- TASK PROMPT: Please return every line of the records below that contains the word "pixel".

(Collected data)

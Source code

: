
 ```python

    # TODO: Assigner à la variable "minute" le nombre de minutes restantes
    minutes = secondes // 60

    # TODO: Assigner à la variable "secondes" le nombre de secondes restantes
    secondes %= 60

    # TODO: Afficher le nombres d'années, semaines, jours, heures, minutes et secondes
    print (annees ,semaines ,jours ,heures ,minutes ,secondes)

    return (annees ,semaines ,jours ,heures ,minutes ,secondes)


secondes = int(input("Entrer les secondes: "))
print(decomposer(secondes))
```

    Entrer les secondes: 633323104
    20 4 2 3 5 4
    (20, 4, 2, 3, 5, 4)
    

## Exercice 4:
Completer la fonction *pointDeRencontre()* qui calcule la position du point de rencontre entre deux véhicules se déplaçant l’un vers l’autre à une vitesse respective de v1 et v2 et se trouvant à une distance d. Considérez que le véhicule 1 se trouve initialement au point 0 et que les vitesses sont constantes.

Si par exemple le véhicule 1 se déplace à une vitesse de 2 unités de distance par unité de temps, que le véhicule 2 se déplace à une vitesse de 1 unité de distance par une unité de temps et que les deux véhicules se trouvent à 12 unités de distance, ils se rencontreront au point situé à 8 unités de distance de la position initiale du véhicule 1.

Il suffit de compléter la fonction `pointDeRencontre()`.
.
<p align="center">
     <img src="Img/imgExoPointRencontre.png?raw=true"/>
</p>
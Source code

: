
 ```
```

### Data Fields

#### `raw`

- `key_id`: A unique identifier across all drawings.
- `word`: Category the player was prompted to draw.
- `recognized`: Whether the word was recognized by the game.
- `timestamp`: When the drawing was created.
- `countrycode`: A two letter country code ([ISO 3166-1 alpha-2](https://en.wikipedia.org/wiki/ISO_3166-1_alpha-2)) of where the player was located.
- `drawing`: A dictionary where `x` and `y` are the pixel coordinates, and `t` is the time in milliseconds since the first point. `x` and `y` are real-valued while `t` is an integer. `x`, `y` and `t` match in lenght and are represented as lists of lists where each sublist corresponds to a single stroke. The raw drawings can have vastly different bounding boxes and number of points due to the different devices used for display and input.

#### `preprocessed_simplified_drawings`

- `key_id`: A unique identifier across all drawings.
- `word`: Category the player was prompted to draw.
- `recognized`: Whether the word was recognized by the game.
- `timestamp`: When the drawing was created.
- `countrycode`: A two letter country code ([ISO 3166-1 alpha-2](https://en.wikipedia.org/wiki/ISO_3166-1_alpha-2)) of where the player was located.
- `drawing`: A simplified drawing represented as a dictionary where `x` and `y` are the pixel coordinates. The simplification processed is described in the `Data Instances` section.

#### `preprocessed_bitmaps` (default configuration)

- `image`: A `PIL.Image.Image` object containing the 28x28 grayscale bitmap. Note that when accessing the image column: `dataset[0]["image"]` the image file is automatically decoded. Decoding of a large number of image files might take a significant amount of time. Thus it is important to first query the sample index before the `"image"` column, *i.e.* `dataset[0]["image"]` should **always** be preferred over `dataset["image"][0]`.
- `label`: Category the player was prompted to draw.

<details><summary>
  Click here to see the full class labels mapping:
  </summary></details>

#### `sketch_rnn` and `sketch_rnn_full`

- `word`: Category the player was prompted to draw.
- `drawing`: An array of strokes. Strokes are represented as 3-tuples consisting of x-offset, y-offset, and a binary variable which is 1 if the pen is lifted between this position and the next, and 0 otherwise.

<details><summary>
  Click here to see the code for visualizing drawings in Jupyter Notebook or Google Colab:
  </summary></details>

- WRITTEN RESPONSE:
- `drawing`: A dictionary where `x` and `y` are the pixel coordinates, and `t` is the time in milliseconds since the first point. `x` and `y` are real-valued while `t` is an integer. `x`, `y` and `t` match in lenght and are represented as lists of lists where each sublist corresponds to a single stroke. The raw drawings can have vastly different bounding boxes and number of points due to the different devices used for display and input.
- `drawing`: A simplified drawing represented as a dictionary where `x` and `y` are the pixel coordinates. The simplification processed is described in the `Data Instances` section.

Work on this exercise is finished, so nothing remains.